## Supplied data

------------------------------------------------------------

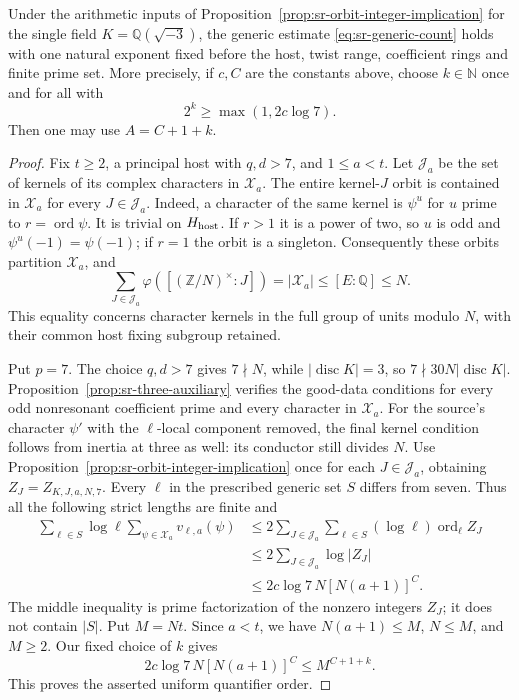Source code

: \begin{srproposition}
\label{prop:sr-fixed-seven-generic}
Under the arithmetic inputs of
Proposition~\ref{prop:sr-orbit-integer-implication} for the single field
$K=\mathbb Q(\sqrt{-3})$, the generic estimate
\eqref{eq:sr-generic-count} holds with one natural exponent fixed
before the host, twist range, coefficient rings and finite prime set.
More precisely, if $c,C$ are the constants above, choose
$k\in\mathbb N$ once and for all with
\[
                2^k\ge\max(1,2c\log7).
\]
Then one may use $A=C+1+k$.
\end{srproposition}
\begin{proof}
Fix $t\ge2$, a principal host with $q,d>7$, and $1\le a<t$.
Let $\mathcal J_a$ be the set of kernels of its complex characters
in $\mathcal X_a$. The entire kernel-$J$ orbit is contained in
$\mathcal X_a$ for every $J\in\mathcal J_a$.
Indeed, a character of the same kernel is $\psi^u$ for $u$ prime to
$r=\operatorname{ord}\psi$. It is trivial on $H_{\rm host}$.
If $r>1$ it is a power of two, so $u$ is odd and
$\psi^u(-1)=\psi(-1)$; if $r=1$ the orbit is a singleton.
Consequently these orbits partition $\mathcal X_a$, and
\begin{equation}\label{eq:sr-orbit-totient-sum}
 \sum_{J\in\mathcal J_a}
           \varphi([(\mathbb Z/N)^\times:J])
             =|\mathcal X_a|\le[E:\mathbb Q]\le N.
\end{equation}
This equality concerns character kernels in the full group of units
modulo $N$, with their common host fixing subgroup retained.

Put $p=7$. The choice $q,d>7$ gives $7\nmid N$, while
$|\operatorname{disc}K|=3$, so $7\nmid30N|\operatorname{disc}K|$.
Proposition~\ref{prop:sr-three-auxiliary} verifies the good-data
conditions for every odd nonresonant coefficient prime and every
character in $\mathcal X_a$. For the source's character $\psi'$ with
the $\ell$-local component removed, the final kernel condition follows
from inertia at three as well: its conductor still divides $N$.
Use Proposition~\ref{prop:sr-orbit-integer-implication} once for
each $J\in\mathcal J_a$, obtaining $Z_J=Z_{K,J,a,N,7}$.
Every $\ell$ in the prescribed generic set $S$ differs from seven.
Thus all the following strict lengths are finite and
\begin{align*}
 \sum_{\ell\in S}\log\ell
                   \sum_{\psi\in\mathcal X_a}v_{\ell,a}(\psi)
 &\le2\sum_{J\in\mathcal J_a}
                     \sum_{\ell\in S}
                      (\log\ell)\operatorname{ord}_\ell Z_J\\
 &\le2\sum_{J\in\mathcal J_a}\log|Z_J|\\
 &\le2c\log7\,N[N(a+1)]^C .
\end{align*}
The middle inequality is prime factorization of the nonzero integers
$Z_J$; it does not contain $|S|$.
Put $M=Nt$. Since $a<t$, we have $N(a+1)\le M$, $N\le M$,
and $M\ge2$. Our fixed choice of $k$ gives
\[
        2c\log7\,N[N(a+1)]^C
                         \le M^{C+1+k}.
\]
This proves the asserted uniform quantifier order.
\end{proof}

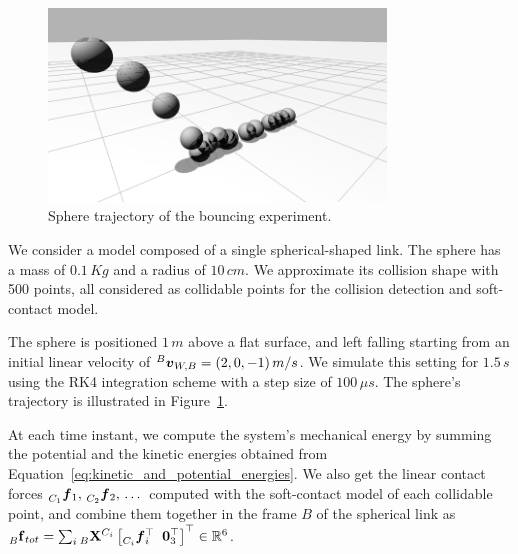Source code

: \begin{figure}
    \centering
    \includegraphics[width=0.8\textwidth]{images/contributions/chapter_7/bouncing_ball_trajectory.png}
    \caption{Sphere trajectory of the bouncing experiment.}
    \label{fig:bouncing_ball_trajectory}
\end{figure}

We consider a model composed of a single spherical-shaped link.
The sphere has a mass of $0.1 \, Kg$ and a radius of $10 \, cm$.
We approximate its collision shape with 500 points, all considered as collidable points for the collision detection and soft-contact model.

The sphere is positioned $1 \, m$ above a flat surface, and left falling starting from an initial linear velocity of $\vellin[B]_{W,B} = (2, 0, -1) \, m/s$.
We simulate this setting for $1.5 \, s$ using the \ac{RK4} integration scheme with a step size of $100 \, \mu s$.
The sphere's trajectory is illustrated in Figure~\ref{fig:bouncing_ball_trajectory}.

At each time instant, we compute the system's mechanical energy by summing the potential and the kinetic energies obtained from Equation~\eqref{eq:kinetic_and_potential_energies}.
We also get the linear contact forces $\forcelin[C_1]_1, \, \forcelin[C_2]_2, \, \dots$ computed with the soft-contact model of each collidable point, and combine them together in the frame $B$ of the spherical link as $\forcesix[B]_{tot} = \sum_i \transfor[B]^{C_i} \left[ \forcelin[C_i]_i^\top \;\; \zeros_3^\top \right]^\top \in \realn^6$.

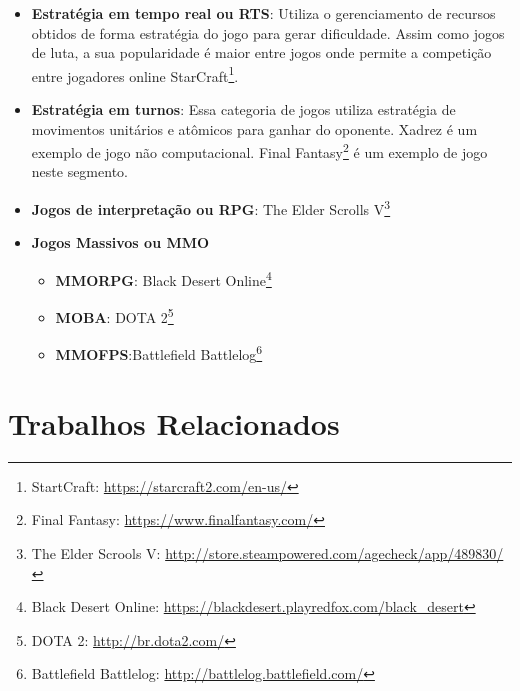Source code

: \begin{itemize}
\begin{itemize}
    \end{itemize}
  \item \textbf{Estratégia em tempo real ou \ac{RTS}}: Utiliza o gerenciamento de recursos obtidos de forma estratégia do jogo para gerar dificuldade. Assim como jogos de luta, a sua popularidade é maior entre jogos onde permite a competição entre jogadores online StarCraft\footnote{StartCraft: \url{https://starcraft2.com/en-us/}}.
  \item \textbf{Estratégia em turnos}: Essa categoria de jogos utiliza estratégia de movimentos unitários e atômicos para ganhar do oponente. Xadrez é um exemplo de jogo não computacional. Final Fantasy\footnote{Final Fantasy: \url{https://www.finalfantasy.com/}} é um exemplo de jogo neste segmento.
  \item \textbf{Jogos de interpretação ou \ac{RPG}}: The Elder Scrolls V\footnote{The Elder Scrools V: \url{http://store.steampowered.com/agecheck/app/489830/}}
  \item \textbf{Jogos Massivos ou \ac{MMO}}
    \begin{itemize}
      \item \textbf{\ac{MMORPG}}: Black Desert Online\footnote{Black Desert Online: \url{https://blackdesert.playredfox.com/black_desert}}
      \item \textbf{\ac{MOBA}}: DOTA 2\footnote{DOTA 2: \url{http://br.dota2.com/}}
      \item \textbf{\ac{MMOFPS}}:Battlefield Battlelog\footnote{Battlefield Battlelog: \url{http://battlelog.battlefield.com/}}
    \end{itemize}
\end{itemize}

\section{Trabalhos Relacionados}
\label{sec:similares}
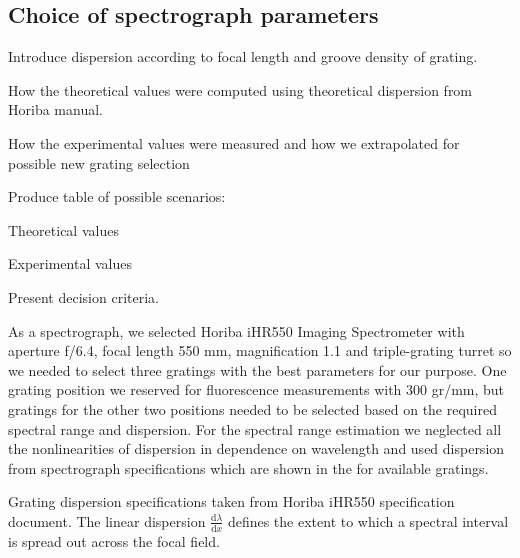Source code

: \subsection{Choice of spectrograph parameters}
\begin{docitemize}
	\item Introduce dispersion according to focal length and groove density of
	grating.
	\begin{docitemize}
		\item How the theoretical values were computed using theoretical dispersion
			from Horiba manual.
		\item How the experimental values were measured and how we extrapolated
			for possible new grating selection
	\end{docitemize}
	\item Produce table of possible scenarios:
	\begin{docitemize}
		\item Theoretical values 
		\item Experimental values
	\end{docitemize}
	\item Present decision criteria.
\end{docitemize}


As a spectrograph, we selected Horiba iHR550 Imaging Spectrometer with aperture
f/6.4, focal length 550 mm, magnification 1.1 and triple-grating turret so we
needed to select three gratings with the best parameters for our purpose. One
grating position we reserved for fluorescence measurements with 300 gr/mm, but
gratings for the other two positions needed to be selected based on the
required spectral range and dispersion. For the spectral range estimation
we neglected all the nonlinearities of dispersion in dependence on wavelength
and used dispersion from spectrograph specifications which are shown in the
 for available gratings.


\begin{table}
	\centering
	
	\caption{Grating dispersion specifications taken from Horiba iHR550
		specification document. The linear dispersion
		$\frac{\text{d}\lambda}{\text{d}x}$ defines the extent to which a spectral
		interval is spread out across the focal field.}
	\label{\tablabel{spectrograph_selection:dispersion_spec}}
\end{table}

------------------------------------------------------------

Reproduce the entries above exactly, though not their pictures.

## Exercise response
Source code

: \begin{srproposition}
\label{prop:sr-fixed-seven-generic}
Under the arithmetic inputs of
Proposition~\ref{prop:sr-orbit-integer-implication} for the single field
$K=\mathbb Q(\sqrt{-3})$, the generic estimate
\eqref{eq:sr-generic-count} holds with one natural exponent fixed
before the host, twist range, coefficient rings and finite prime set.
More precisely, if $c,C$ are the constants above, choose
$k\in\mathbb N$ once and for all with
\[
                2^k\ge\max(1,2c\log7).
\]
Then one may use $A=C+1+k$.
\end{srproposition}
\begin{proof}
Fix $t\ge2$, a principal host with $q,d>7$, and $1\le a<t$.
Let $\mathcal J_a$ be the set of kernels of its complex characters
in $\mathcal X_a$. The entire kernel-$J$ orbit is contained in
$\mathcal X_a$ for every $J\in\mathcal J_a$.
Indeed, a character of the same kernel is $\psi^u$ for $u$ prime to
$r=\operatorname{ord}\psi$. It is trivial on $H_{\rm host}$.
If $r>1$ it is a power of two, so $u$ is odd and
$\psi^u(-1)=\psi(-1)$; if $r=1$ the orbit is a singleton.
Consequently these orbits partition $\mathcal X_a$, and
\begin{equation}\label{eq:sr-orbit-totient-sum}
 \sum_{J\in\mathcal J_a}
           \varphi([(\mathbb Z/N)^\times:J])
             =|\mathcal X_a|\le[E:\mathbb Q]\le N.
\end{equation}
This equality concerns character kernels in the full group of units
modulo $N$, with their common host fixing subgroup retained.

Put $p=7$. The choice $q,d>7$ gives $7\nmid N$, while
$|\operatorname{disc}K|=3$, so $7\nmid30N|\operatorname{disc}K|$.
Proposition~\ref{prop:sr-three-auxiliary} verifies the good-data
conditions for every odd nonresonant coefficient prime and every
character in $\mathcal X_a$. For the source's character $\psi'$ with
the $\ell$-local component removed, the final kernel condition follows
from inertia at three as well: its conductor still divides $N$.
Use Proposition~\ref{prop:sr-orbit-integer-implication} once for
each $J\in\mathcal J_a$, obtaining $Z_J=Z_{K,J,a,N,7}$.
Every $\ell$ in the prescribed generic set $S$ differs from seven.
Thus all the following strict lengths are finite and
\begin{align*}
 \sum_{\ell\in S}\log\ell
                   \sum_{\psi\in\mathcal X_a}v_{\ell,a}(\psi)
 &\le2\sum_{J\in\mathcal J_a}
                     \sum_{\ell\in S}
                      (\log\ell)\operatorname{ord}_\ell Z_J\\
 &\le2\sum_{J\in\mathcal J_a}\log|Z_J|\\
 &\le2c\log7\,N[N(a+1)]^C .
\end{align*}
The middle inequality is prime factorization of the nonzero integers
$Z_J$; it does not contain $|S|$.
Put $M=Nt$. Since $a<t$, we have $N(a+1)\le M$, $N\le M$,
and $M\ge2$. Our fixed choice of $k$ gives
\[
        2c\log7\,N[N(a+1)]^C
                         \le M^{C+1+k}.
\]
This proves the asserted uniform quantifier order.
\end{proof}

Source code

: \begin{figure}
    \centering
    \includegraphics[width=0.8\textwidth]{images/contributions/chapter_7/bouncing_ball_trajectory.png}
    \caption{Sphere trajectory of the bouncing experiment.}
    \label{fig:bouncing_ball_trajectory}
\end{figure}

We consider a model composed of a single spherical-shaped link.
The sphere has a mass of $0.1 \, Kg$ and a radius of $10 \, cm$.
We approximate its collision shape with 500 points, all considered as collidable points for the collision detection and soft-contact model.

The sphere is positioned $1 \, m$ above a flat surface, and left falling starting from an initial linear velocity of $\vellin[B]_{W,B} = (2, 0, -1) \, m/s$.
We simulate this setting for $1.5 \, s$ using the \ac{RK4} integration scheme with a step size of $100 \, \mu s$.
The sphere's trajectory is illustrated in Figure~\ref{fig:bouncing_ball_trajectory}.

At each time instant, we compute the system's mechanical energy by summing the potential and the kinetic energies obtained from Equation~\eqref{eq:kinetic_and_potential_energies}.
We also get the linear contact forces $\forcelin[C_1]_1, \, \forcelin[C_2]_2, \, \dots$ computed with the soft-contact model of each collidable point, and combine them together in the frame $B$ of the spherical link as $\forcesix[B]_{tot} = \sum_i \transfor[B]^{C_i} \left[ \forcelin[C_i]_i^\top \;\; \zeros_3^\top \right]^\top \in \realn^6$.

Source code

: \begin{itemize}
\begin{itemize}
    \end{itemize}
  \item \textbf{Estratégia em tempo real ou \ac{RTS}}: Utiliza o gerenciamento de recursos obtidos de forma estratégia do jogo para gerar dificuldade. Assim como jogos de luta, a sua popularidade é maior entre jogos onde permite a competição entre jogadores online StarCraft\footnote{StartCraft: \url{https://starcraft2.com/en-us/}}.
  \item \textbf{Estratégia em turnos}: Essa categoria de jogos utiliza estratégia de movimentos unitários e atômicos para ganhar do oponente. Xadrez é um exemplo de jogo não computacional. Final Fantasy\footnote{Final Fantasy: \url{https://www.finalfantasy.com/}} é um exemplo de jogo neste segmento.
  \item \textbf{Jogos de interpretação ou \ac{RPG}}: The Elder Scrolls V\footnote{The Elder Scrools V: \url{http://store.steampowered.com/agecheck/app/489830/}}
  \item \textbf{Jogos Massivos ou \ac{MMO}}
    \begin{itemize}
      \item \textbf{\ac{MMORPG}}: Black Desert Online\footnote{Black Desert Online: \url{https://blackdesert.playredfox.com/black_desert}}
      \item \textbf{\ac{MOBA}}: DOTA 2\footnote{DOTA 2: \url{http://br.dota2.com/}}
      \item \textbf{\ac{MMOFPS}}:Battlefield Battlelog\footnote{Battlefield Battlelog: \url{http://battlelog.battlefield.com/}}
    \end{itemize}
\end{itemize}

\section{Trabalhos Relacionados}
\label{sec:similares}
Source code

: \subsection{Choice of spectrograph parameters}
\begin{docitemize}
	\item Introduce dispersion according to focal length and groove density of
	grating.
	\begin{docitemize}
		\item How the theoretical values were computed using theoretical dispersion
			from Horiba manual.
		\item How the experimental values were measured and how we extrapolated
			for possible new grating selection
	\end{docitemize}
	\item Produce table of possible scenarios:
	\begin{docitemize}
		\item Theoretical values 
		\item Experimental values
	\end{docitemize}
	\item Present decision criteria.
\end{docitemize}


As a spectrograph, we selected Horiba iHR550 Imaging Spectrometer with aperture
f/6.4, focal length 550 mm, magnification 1.1 and triple-grating turret so we
needed to select three gratings with the best parameters for our purpose. One
grating position we reserved for fluorescence measurements with 300 gr/mm, but
gratings for the other two positions needed to be selected based on the
required spectral range and dispersion. For the spectral range estimation
we neglected all the nonlinearities of dispersion in dependence on wavelength
and used dispersion from spectrograph specifications which are shown in the
 for available gratings.


\begin{table}
	\centering
	
	\caption{Grating dispersion specifications taken from Horiba iHR550
		specification document. The linear dispersion
		$\frac{\text{d}\lambda}{\text{d}x}$ defines the extent to which a spectral
		interval is spread out across the focal field.}
	\label{\tablabel{spectrograph_selection:dispersion_spec}}
\end{table}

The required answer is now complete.